(AVAILABLE DATA)

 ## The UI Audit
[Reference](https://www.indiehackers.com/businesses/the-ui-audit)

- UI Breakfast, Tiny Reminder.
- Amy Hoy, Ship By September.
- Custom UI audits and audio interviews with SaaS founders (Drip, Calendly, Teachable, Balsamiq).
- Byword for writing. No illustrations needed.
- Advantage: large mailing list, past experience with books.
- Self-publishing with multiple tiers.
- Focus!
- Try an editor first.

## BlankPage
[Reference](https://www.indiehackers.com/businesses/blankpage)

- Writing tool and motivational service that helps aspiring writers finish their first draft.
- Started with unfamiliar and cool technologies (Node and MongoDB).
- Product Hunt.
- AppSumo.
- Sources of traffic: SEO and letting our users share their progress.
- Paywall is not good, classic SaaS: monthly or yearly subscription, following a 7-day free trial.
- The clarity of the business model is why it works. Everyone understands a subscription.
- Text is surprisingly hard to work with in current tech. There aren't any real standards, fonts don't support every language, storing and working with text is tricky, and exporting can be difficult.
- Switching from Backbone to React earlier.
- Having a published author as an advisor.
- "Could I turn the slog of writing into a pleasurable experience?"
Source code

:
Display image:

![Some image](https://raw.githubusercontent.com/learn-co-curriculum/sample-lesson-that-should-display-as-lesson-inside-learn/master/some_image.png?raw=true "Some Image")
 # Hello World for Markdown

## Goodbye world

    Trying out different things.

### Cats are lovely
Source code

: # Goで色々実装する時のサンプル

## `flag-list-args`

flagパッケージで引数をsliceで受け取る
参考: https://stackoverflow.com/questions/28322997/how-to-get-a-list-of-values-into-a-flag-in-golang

(End AVAILABLE DATA)

ACTIVITY:
Nothing in the records above may be left out when you repeat them exactly.

RESULT OF THIS TASK:
 ## The UI Audit
[Reference](https://www.indiehackers.com/businesses/the-ui-audit)

- UI Breakfast, Tiny Reminder.
- Amy Hoy, Ship By September.
- Custom UI audits and audio interviews with SaaS founders (Drip, Calendly, Teachable, Balsamiq).
- Byword for writing. No illustrations needed.
- Advantage: large mailing list, past experience with books.
- Self-publishing with multiple tiers.
- Focus!
- Try an editor first.

## BlankPage
[Reference](https://www.indiehackers.com/businesses/blankpage)

- Writing tool and motivational service that helps aspiring writers finish their first draft.
- Started with unfamiliar and cool technologies (Node and MongoDB).
- Product Hunt.
- AppSumo.
- Sources of traffic: SEO and letting our users share their progress.
- Paywall is not good, classic SaaS: monthly or yearly subscription, following a 7-day free trial.
- The clarity of the business model is why it works. Everyone understands a subscription.
- Text is surprisingly hard to work with in current tech. There aren't any real standards, fonts don't support every language, storing and working with text is tricky, and exporting can be difficult.
- Switching from Backbone to React earlier.
- Having a published author as an advisor.
- "Could I turn the slog of writing into a pleasurable experience?"
Source code

:
Display image:

![Some image](https://raw.githubusercontent.com/learn-co-curriculum/sample-lesson-that-should-display-as-lesson-inside-learn/master/some_image.png?raw=true "Some Image")
 # Hello World for Markdown

## Goodbye world

    Trying out different things.

### Cats are lovely
Source code

: # Goで色々実装する時のサンプル

## `flag-list-args`

flagパッケージで引数をsliceで受け取る
参考: https://stackoverflow.com/questions/28322997/how-to-get-a-list-of-values-into-a-flag-in-golang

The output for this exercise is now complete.